Information regarding a massive enemy build-up began to surface in December and movements of VC and NVA units toward Saigon in January confirmed a hunch that the enemy was about to launch a major offensive, possibly against the capital itself. Westmoreland directed LTG Weyand, the II Field Force commander, to strengthen US forces around Saigon. By the time the Tet Offensive got underway, over half of the US maneuver battalions in the III CTZ were already in various positions to block or defeat an enemy attack.
The area north of the capital remained relatively quiet until 1 February, when A Company, 2nd Battalion, guarding a bridge near An My was attacked by elements of the 273rd PLAF Regiment while operating with the 1-4 Cavalry.
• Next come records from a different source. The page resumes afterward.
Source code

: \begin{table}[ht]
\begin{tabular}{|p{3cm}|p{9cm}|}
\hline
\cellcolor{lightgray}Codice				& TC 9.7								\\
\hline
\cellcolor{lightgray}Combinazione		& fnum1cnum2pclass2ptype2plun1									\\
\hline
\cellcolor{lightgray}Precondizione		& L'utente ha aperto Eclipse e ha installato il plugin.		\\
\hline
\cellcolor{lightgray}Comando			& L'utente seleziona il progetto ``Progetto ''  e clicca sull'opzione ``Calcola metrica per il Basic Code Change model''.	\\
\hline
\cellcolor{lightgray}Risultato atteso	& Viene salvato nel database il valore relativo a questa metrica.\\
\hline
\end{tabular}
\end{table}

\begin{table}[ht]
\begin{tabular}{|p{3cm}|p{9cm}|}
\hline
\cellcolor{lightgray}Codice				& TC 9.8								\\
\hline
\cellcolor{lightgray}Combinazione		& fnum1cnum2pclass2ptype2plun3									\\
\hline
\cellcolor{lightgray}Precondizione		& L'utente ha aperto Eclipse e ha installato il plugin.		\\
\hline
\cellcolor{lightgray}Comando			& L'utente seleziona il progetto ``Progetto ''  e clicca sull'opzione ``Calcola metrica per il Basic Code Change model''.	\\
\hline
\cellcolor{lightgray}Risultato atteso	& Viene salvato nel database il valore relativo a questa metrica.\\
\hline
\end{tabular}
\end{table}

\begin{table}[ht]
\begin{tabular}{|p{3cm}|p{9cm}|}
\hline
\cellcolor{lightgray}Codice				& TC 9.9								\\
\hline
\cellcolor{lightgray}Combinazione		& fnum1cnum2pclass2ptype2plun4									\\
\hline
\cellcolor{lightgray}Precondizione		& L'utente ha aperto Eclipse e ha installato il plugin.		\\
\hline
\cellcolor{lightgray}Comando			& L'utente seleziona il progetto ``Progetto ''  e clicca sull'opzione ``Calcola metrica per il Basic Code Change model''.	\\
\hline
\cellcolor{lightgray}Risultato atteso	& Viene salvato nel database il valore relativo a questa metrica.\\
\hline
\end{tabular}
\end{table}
This event began a series of other, albeit less spectacular, engagements in the areas of operations for the two Ranger battalions during the Tet Offensive of 1968. These events, among a few lesser actions, were (see numbered explosions above for locations):
- 1 February. A/2-16 IN guarding the bridge on the route from An My to Highway 13 participates in the Battle of An My with other Big Red One units. 197 VC from two battalions of the 273rd PLAF Regiment and one battalion from the Dong Nai Regiment are killed in action over 2 days of fighting.
- 7 February. A/2-16 IN conducts air assault to support 1-18 IN in a firefight with elements of the Phu Loi Battalion.
- 19 February. B/2-16 IN makes contact with 1-273 PLAF. 6 VC KIA.
- 22 February. A/16 IN conducts firefight with elements of the 165th PAVN Regiment. 6 NVA KIA.
- 10 March. B/2-16 IN kills 8 VC in a firefight near Phu Loi.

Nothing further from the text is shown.